Exercise brief » Go through the material line by line. Say how many lines contain the word "shows", and give nothing more.

Segment Open

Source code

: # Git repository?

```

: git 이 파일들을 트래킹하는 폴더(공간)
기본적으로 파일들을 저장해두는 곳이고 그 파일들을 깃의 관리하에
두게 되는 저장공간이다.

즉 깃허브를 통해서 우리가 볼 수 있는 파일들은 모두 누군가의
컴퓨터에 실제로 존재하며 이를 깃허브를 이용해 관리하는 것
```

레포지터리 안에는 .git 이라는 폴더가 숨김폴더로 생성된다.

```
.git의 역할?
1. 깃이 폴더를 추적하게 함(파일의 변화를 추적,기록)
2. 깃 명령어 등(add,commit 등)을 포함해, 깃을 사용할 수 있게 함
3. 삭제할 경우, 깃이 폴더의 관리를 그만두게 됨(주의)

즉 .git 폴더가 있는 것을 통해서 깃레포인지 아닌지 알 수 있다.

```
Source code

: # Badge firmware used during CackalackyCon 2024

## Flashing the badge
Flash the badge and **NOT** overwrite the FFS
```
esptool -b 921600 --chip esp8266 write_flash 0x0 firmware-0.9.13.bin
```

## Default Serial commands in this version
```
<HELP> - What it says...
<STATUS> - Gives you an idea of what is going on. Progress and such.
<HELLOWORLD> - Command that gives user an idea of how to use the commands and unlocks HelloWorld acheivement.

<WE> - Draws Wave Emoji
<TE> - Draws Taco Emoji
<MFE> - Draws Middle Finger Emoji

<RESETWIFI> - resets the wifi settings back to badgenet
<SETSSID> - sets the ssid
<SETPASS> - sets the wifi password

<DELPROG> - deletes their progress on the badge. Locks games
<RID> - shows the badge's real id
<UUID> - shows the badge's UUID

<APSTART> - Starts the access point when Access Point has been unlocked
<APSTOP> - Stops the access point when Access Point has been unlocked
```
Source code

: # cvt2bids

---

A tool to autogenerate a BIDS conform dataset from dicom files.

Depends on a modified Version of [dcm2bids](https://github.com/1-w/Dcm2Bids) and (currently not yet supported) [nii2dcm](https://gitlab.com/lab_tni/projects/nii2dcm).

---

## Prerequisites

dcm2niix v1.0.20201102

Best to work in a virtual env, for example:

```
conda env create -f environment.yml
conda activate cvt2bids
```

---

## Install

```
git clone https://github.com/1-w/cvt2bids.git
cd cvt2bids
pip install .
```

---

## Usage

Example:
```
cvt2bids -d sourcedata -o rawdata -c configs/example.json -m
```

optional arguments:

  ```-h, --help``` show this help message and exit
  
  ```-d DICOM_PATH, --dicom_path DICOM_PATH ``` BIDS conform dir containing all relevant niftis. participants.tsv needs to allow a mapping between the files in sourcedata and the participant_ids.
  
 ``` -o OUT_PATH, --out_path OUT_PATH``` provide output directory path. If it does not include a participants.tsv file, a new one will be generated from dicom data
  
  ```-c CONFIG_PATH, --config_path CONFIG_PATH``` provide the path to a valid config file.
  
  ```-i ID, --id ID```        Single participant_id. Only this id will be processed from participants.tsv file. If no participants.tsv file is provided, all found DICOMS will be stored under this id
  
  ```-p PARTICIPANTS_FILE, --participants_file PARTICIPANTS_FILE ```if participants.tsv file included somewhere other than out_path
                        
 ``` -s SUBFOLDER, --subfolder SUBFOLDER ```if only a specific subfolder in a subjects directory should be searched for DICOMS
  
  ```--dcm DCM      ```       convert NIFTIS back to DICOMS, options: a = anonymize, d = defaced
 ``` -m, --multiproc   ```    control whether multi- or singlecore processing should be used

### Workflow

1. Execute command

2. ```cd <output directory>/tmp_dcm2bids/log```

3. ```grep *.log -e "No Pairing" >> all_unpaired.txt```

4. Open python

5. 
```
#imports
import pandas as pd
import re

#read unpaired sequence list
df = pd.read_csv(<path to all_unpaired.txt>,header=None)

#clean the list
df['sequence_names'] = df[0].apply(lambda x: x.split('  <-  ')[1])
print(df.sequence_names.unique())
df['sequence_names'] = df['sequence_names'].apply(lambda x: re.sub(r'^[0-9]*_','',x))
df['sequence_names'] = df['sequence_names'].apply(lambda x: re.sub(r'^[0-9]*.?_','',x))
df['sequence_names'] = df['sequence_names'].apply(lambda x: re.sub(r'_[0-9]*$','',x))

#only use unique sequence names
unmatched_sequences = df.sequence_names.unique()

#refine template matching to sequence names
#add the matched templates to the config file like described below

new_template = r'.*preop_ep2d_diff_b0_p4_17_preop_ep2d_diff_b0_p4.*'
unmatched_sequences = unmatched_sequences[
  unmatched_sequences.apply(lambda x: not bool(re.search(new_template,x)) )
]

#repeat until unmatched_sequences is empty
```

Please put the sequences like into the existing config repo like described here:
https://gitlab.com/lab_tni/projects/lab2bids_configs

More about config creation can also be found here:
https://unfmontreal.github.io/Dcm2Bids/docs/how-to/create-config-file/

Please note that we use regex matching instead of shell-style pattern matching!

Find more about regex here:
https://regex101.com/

Segment Closed

Response box » 2